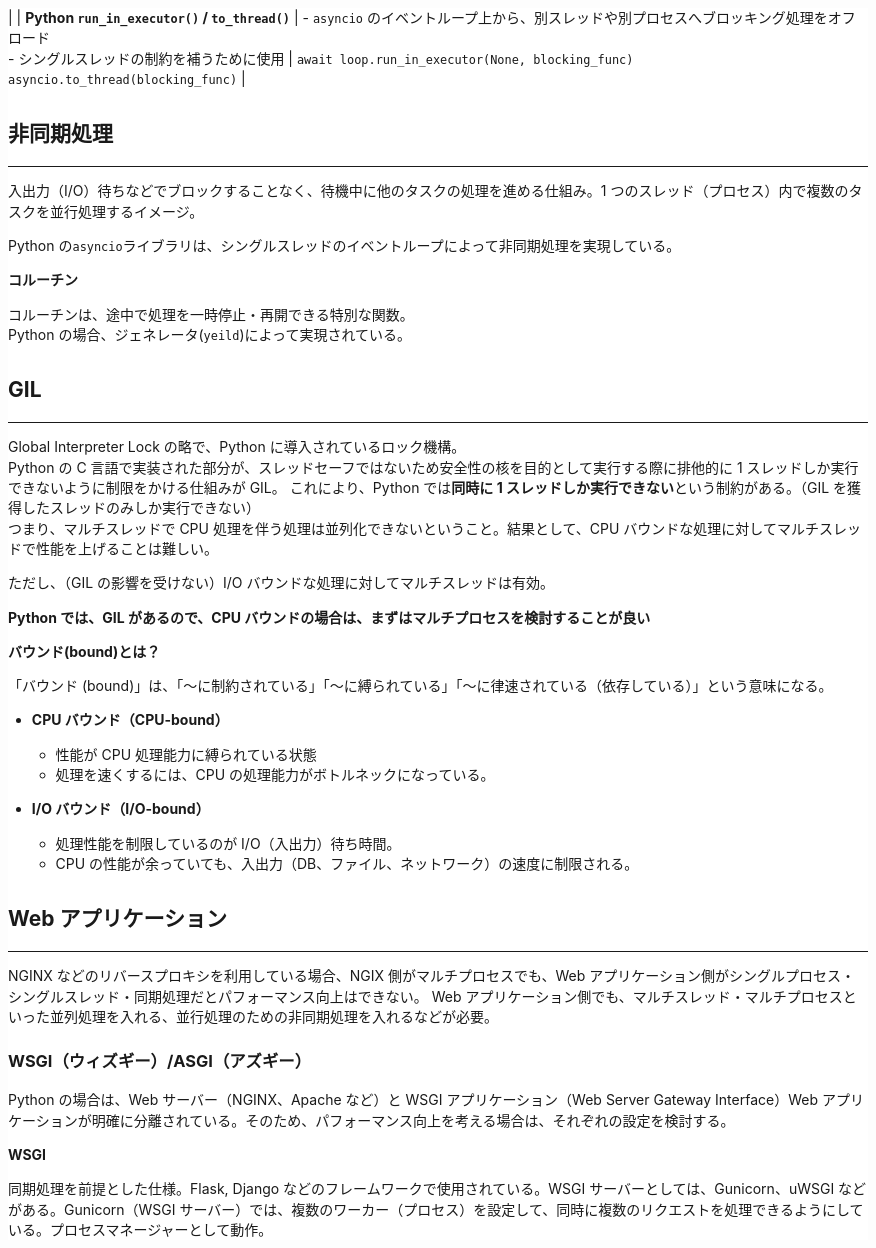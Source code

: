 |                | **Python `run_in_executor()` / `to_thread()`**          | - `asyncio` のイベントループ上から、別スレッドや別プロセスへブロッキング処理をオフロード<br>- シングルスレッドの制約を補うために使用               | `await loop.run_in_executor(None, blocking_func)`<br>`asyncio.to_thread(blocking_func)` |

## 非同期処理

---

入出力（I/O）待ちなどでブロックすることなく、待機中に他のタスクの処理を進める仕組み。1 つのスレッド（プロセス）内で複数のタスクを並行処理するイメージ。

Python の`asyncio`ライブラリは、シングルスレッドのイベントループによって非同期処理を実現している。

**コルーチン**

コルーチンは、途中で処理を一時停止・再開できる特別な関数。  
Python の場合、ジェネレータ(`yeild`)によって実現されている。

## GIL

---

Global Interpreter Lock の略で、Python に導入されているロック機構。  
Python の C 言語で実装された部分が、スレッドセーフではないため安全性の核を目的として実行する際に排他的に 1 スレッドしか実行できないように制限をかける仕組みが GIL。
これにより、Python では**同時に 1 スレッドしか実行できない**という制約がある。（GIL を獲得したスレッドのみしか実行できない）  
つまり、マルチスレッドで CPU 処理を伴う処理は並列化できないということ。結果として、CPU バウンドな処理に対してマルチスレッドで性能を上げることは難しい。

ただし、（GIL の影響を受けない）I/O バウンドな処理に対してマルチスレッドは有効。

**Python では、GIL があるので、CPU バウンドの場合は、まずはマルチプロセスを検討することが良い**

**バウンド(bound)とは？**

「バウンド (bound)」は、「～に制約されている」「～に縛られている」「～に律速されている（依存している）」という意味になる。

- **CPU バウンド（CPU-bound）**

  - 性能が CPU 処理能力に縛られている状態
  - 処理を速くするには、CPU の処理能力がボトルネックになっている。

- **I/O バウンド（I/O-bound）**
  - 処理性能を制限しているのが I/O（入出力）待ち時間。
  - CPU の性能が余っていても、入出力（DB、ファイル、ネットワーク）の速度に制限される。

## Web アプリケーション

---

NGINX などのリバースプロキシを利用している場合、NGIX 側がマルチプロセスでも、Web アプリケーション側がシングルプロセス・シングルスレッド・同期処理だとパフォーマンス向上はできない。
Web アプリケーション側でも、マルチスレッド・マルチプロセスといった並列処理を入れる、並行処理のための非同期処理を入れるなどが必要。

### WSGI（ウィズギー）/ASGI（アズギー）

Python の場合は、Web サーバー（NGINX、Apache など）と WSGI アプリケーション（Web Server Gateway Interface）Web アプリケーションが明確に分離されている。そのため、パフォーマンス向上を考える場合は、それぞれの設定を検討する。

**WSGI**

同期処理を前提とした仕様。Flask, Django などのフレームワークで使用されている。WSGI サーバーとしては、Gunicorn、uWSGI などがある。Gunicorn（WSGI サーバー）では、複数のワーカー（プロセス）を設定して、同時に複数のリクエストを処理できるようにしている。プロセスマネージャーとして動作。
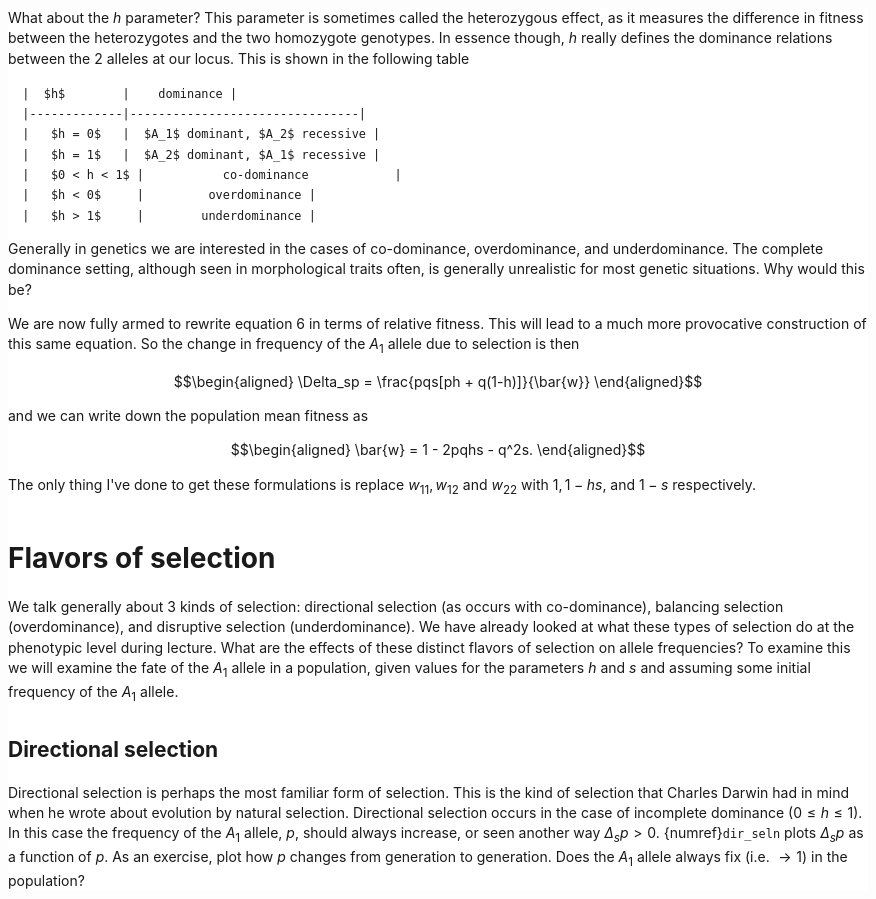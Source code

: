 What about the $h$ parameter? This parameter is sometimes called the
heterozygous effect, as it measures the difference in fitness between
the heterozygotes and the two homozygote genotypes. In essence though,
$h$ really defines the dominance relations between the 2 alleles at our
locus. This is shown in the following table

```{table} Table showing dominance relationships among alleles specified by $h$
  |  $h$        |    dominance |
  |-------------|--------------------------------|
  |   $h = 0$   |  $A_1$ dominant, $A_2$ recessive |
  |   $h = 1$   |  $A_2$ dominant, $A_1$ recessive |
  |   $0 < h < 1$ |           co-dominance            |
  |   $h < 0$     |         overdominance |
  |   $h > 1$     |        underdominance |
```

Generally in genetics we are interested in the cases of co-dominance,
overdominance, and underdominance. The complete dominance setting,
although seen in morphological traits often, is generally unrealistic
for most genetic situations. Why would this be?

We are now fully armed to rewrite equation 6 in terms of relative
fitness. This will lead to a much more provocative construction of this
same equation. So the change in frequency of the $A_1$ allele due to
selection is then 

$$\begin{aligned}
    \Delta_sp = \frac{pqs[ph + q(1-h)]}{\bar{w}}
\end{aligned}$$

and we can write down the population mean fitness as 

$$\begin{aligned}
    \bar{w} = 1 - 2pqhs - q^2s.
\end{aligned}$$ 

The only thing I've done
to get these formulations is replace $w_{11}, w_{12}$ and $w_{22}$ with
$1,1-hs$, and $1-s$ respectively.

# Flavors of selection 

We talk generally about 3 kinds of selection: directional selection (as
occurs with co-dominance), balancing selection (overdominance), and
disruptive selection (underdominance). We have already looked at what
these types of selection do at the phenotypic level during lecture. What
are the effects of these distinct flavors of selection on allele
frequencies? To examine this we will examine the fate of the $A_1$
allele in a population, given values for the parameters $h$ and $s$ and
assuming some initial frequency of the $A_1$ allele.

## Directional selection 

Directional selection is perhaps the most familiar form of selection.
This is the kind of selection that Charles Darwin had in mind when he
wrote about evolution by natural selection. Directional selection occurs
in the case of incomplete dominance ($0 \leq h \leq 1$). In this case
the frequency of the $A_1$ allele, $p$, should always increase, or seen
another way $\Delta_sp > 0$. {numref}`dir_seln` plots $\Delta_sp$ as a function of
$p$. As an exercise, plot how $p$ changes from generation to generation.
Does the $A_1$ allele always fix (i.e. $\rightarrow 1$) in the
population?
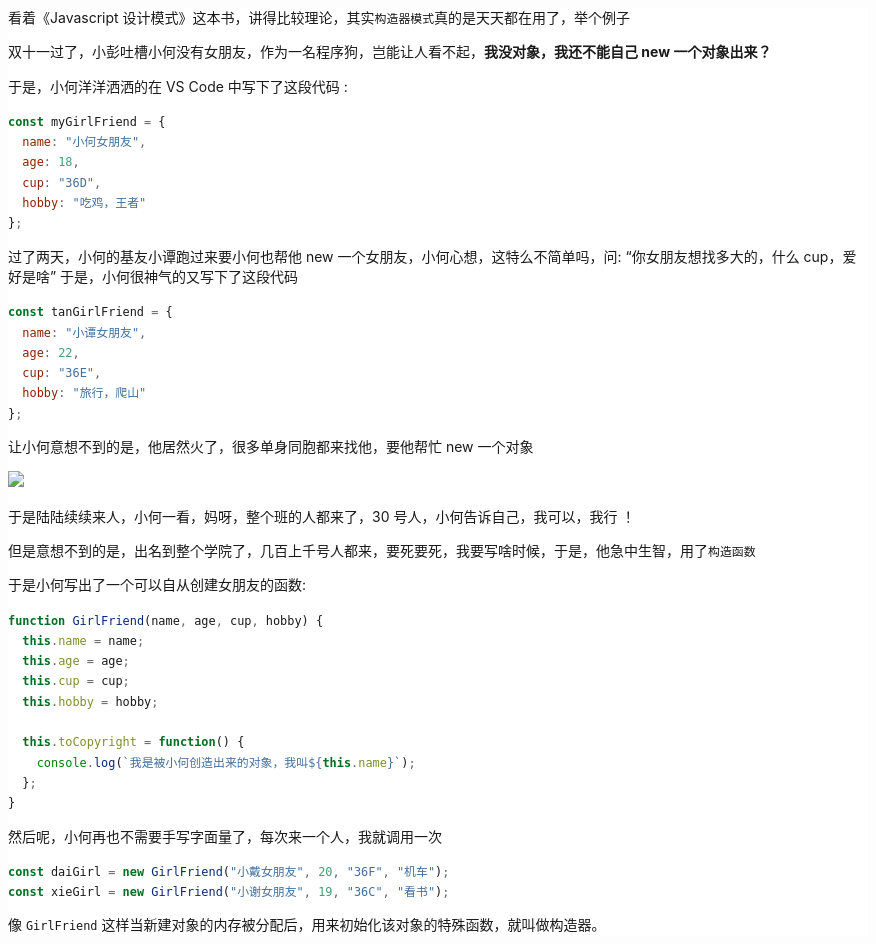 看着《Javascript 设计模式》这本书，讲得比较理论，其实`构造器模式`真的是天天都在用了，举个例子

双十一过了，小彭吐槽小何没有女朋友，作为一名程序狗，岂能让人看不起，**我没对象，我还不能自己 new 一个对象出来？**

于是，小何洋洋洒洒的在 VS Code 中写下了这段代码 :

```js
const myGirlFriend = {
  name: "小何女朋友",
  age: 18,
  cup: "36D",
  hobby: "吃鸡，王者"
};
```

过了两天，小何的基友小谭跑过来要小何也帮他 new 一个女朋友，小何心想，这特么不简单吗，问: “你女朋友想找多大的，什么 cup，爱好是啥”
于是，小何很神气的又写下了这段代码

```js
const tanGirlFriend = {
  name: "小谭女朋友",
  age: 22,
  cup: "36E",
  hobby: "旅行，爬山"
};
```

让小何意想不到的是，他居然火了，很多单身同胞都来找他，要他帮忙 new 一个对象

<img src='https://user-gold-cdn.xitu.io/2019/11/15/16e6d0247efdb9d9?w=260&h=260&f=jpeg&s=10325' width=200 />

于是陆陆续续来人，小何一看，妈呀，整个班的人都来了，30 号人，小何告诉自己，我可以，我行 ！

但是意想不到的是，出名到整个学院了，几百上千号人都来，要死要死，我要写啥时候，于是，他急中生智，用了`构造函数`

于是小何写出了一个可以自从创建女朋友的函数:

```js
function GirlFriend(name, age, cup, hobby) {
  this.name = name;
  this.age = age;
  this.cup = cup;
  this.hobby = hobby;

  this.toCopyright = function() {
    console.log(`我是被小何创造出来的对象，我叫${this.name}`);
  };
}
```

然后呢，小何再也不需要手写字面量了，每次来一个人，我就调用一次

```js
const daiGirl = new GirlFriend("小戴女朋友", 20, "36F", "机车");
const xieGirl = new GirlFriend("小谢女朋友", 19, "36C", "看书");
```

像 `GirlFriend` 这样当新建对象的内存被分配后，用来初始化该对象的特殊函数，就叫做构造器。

• [WHAT YOU SHOULD DO]
Read each line of the material, and wherever the word "seen" turns up, copy that line.

• [PROBLEM SOLUTION]
although seen in morphological traits often, is generally unrealistic
the frequency of the $A_1$ allele, $p$, should always increase, or seen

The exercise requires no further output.